Rappelons tout d’abord les conclusions du petit exercice de comptabilité élémentaire que j’avais mené et que je vais compléter ci-dessous par les données maintenant disponibles pour la saison 2013/2014, qui sont loin d’être inintéressantes, comme vous allez le constater : Les résultats globaux de la FFE indiquent une progression nette du nombre de licenciés sur la période qui va de la saison 2008/2009 à la saison 2012/2013 (de 53840 à 63097, soit une augmentation relative de près de 15 % et plus de 9000 adhérents supplémentaires) mais chutent brutalement pour 2013/2014 en redescendant à 58491. Ceci correspond à une perte de 4606 licenciés en une année, c’est-à-dire quasiment la moitié du gain des années précédentes en une saison, ce qui n’est pas banal. Dans le même temps, le ratio F/H s’est (légèrement) amélioré d’abord, passant de 23/77 à 24/76 pour baisser à la dernière saison : 22/78 (chiffres arrondis à l’entier).

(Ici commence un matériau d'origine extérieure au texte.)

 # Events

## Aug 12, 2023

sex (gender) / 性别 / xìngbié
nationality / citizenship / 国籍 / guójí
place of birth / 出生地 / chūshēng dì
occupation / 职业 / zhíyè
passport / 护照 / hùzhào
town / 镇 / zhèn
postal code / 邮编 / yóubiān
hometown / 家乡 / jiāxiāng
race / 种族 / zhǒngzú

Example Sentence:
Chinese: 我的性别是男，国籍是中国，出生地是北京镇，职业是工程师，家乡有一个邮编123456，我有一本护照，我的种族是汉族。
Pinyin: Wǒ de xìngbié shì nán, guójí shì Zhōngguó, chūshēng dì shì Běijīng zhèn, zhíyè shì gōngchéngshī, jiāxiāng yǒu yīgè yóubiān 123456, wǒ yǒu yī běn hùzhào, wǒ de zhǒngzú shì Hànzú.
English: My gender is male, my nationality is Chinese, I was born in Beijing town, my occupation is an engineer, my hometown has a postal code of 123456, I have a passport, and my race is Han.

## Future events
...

Je vous passe les détails de mes déductions Holmesiennes pour en arriver au résultat : ce notable accroissement correspond aux efforts de chaque ligue, avec des disparités évidentes comme le montrait mon tableau précédent, tandis que cette étrange évaporation, qui a touché relativement plus les femmes que les hommes tient à peu près à l’action de la seule ligue corse : de 5819 licenciés en 2012/2013 cette ligue passe abruptement à 369 pour 2013/2014 (dont une seule licence B, une pupillette !), soit une chute de 5459 adhérents. Nous avons là même plus que les 4606 licences qui manquent à l’appel. Il n’est pas dans mon propos de revenir, détailler ou discourir sur les raisons qui ont poussé la ligue corse à ne plus inscrire ses joueurs à la FFE : ceci dépasse très largement le cadre de la question de la mixité et mènerait à des débats sans doute sans fin. Ceux que cette question intéresse trouveront sur le web moult sites pour s’informer et participer au débat.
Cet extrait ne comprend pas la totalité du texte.